Il 4 giugno di venticinque anni fa si tennero le elezioni "quasi libere", frutto della transizione. Trionfò Solidarnosc, che lanciò subito la terapia d'urto economica.
(Scritto per Il Manifesto)

(Archivio Rassegna Est)
di Matteo Tacconi
Venticinque anni fa, il 4 giugno del 1989, la Polonia andava alle urne. Elezioni politiche. Il voto sancì la fine della stagione del socialismo realizzato e l’inizio di quella democratica. Una tornata storicamente decisiva, dunque. Ma tecnicamente anomala. Il voto fu libero, senza esserlo del tutto. Metteva in palio cento seggi su cento al Senato. Tuttavia al Sejm, la camera bassa, il 65% degli scranni fu riservato d’ufficio al Partito operaio unificato polacco (Pzpr) e alle sue formazioni satelliti.
Il carattere spurio di quelle elezioni era il frutto degli accordi scaturiti due mesi prima al termine della Tavola rotonda, durante la quale il Pzpr e l’opposizione radunata intorno a Solidarnosc, con il contributo della chiesa cattolica, negoziarono la transizione. I punti principali furono la legalizzazione delle attività sindacali indipendenti, le elezioni presidenziali (si tennero nel 1990 e furono vinte da Lech Walesa) e quelle parlamentari del giugno 1989. Solidarnosc fece la cannibale. Si prese il 99% dei seggi del Senato e 160 dei 161 contesi al Sejm, accumulando una dote di consensi tale non solo da esprimere il primo ministro, Tadeusz Mazowiecki, ma da sviluppare un’agenda di cambiamento economico radicale e netta, con costi sociali enormi. L’ingresso nell’epoca democratica e del libero mercato ne risultò drasticamente accelerato.
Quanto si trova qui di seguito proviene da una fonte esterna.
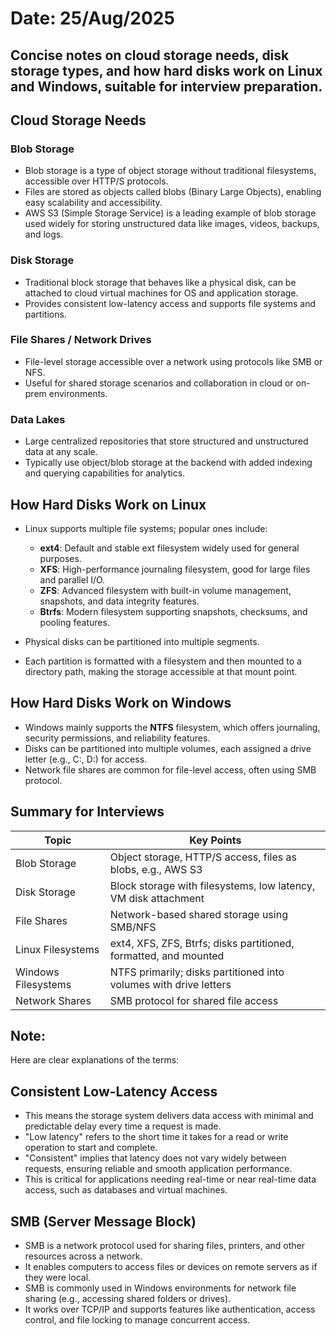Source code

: # Date: 25/Aug/2025
## Concise notes on **cloud storage needs**, **disk storage types**, and **how hard disks work on Linux** and **Windows**, suitable for interview preparation.

## Cloud Storage Needs

### Blob Storage
- Blob storage is a type of object storage without traditional filesystems, accessible over HTTP/S protocols.
- Files are stored as objects called blobs (Binary Large Objects), enabling easy scalability and accessibility.
- AWS S3 (Simple Storage Service) is a leading example of blob storage used widely for storing unstructured data like images, videos, backups, and logs.

### Disk Storage
- Traditional block storage that behaves like a physical disk, can be attached to cloud virtual machines for OS and application storage.
- Provides consistent low-latency access and supports file systems and partitions.

### File Shares / Network Drives
- File-level storage accessible over a network using protocols like SMB or NFS.
- Useful for shared storage scenarios and collaboration in cloud or on-prem environments.

### Data Lakes
- Large centralized repositories that store structured and unstructured data at any scale.
- Typically use object/blob storage at the backend with added indexing and querying capabilities for analytics.

## How Hard Disks Work on Linux

- Linux supports multiple file systems; popular ones include:  
  - **ext4**: Default and stable ext filesystem widely used for general purposes.  
  - **XFS**: High-performance journaling filesystem, good for large files and parallel I/O.  
  - **ZFS**: Advanced filesystem with built-in volume management, snapshots, and data integrity features.  
  - **Btrfs**: Modern filesystem supporting snapshots, checksums, and pooling features.

- Physical disks can be partitioned into multiple segments.
- Each partition is formatted with a filesystem and then mounted to a directory path, making the storage accessible at that mount point.

## How Hard Disks Work on Windows

- Windows mainly supports the **NTFS** filesystem, which offers journaling, security permissions, and reliability features.
- Disks can be partitioned into multiple volumes, each assigned a drive letter (e.g., C:, D:) for access.
- Network file shares are common for file-level access, often using SMB protocol.

## Summary for Interviews

| Topic                | Key Points                                                                      |
|----------------------|--------------------------------------------------------------------------------|
| Blob Storage         | Object storage, HTTP/S access, files as blobs, e.g., AWS S3                     |
| Disk Storage         | Block storage with filesystems, low latency, VM disk attachment                |
| File Shares          | Network-based shared storage using SMB/NFS                                    |
| Linux Filesystems    | ext4, XFS, ZFS, Btrfs; disks partitioned, formatted, and mounted               |
| Windows Filesystems  | NTFS primarily; disks partitioned into volumes with drive letters              |
| Network Shares       | SMB protocol for shared file access                                            |



## Note: 
Here are clear explanations of the terms:

## Consistent Low-Latency Access
- This means the storage system delivers data access with minimal and predictable delay every time a request is made.
- "Low latency" refers to the short time it takes for a read or write operation to start and complete.
- "Consistent" implies that latency does not vary widely between requests, ensuring reliable and smooth application performance.
- This is critical for applications needing real-time or near real-time data access, such as databases and virtual machines.

## SMB (Server Message Block)
- SMB is a network protocol used for sharing files, printers, and other resources across a network.
- It enables computers to access files or devices on remote servers as if they were local.
- SMB is commonly used in Windows environments for network file sharing (e.g., accessing shared folders or drives).
- It works over TCP/IP and supports features like authentication, access control, and file locking to manage concurrent access.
Il paradosso del 4 giugno 1989 sta nel fatto che né i comunisti e né Solidarnosc si aspettavano che le urne restituissero tale esito. I primi interpretarono malissimo l’umore delle masse, maturando l’impressione che esistesse una maggioranza silenziosa che, spaventata dal salto nel buio, avrebbe preferito votare il Pzpr e imprimere alla transizione un passo lento. Il voto dimostrò invece che i polacchi volevano farla finita senza indugi con il comunismo.